Still a weird choice in the first place, to make transparent areas not registering clicks. At least for an icon.
@stroughtonsmith @alexkaessner @uliwitness macOS *is* doing hit testing automatically, to this day! In icon view in the Finder, try clicking an icon with a fancy shape: the 0-opacity parts are not clickable.
I think that’s pretty much an anti-feature, but it must have been very cool in 2001.
@Cykelero @stroughtonsmith @alexkaessner @uliwitness The hit mask was a cool thing in 1984 with System 1. Those masks also acted as the 1-bit alpha channel of the icon at that time.
I don't think they are a UI mistake. Clicking outside an icon is expected to deselect whatever is currently selected, so if you click somewhere that looks outside an icon it should do that.
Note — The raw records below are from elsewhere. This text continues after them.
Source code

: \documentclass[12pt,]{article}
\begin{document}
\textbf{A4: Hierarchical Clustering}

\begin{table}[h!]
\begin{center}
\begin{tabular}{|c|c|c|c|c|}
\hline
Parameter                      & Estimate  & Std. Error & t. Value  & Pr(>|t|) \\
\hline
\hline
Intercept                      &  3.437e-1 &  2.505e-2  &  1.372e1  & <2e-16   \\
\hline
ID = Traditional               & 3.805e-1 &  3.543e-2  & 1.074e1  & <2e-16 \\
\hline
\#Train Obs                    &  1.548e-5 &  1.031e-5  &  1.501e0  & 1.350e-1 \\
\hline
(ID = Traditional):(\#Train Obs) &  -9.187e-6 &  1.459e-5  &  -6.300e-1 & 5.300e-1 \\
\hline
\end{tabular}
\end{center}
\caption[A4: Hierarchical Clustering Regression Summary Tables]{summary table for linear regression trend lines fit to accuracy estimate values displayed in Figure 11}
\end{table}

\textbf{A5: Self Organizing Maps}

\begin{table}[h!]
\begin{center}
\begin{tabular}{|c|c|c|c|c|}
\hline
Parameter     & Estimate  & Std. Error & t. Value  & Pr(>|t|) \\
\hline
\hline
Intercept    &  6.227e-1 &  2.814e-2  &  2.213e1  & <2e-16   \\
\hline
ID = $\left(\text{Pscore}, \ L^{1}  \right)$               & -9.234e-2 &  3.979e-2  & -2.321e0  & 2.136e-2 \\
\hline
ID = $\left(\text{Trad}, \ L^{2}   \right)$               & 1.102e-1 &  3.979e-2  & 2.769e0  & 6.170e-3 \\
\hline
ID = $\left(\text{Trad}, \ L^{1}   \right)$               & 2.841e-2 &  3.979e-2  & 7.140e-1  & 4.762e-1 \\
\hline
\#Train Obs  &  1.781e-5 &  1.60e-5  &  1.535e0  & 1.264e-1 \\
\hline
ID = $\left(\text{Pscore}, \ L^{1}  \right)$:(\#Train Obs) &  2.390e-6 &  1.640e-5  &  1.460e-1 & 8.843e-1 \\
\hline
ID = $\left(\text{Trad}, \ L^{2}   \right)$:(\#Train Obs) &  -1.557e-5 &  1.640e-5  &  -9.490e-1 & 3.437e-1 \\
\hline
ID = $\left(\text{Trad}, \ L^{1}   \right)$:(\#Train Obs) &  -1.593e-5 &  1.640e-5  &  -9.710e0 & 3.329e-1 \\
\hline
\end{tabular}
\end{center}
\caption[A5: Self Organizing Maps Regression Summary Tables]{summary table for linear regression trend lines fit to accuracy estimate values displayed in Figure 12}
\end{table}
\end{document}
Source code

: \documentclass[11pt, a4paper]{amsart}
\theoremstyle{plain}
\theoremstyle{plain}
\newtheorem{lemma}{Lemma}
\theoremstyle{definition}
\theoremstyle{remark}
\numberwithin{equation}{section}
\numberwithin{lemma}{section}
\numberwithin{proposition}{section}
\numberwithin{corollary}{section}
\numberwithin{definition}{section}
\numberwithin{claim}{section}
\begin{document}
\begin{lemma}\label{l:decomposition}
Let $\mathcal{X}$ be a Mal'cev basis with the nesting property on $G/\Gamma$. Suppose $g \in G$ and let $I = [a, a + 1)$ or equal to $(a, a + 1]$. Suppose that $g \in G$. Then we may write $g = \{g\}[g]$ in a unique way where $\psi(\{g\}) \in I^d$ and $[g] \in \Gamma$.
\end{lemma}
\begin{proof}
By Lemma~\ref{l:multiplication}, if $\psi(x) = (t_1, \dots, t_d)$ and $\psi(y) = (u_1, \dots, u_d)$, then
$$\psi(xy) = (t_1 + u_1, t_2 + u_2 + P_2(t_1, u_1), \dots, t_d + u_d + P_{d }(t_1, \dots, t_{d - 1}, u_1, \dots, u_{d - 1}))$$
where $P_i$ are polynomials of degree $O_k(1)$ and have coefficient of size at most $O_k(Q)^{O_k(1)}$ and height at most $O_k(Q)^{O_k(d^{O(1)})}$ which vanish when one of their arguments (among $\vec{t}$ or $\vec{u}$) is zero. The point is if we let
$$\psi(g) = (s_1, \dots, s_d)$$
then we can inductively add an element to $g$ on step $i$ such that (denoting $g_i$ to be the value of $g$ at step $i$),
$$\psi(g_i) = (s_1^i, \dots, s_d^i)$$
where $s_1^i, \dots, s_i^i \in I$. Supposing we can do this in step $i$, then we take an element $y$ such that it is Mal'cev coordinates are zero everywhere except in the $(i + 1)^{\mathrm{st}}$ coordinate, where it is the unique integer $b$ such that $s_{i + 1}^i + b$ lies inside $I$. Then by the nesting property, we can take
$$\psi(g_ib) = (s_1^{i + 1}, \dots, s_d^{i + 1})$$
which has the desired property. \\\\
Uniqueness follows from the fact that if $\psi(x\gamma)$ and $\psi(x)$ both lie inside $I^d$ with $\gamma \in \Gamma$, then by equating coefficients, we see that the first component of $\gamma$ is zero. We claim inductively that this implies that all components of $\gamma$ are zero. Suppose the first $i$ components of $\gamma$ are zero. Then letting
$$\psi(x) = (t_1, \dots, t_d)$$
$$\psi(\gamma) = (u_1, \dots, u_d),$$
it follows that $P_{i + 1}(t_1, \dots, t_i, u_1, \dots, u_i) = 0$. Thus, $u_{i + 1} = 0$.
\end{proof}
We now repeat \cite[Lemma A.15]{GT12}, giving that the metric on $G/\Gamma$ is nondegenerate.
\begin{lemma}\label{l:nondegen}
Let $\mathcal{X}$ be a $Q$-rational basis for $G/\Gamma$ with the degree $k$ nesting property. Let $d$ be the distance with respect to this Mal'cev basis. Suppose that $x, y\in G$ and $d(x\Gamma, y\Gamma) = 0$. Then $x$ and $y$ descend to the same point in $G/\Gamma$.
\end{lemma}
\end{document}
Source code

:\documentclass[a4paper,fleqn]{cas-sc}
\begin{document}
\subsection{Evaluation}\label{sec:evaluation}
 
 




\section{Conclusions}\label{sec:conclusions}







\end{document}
Perhaps it's silly when there's a hole in the middle, but I think it makes sense for the outer areas to define the shape.
@Cykelero @michelf @stroughtonsmith @uliwitness Oh I see, it indeed still works in Finders icon view. Though, it does ignore the transparent areas for deselect. The auto mask only works for *select* hit testing 👀
The Dock also ignores the transparent areas. Which IMO is a good thing! Would be quite annoying otherwise.
In fact, I don't see a good reason you want that at all. I mean who is stacking icons on top of other interactive elements anyways? 🤔
@Cykelero @stroughtonsmith @alexkaessner @uliwitness It was always "unnecessary" in the sense that there was always enough space around. Unless you manually arrange your icons too close.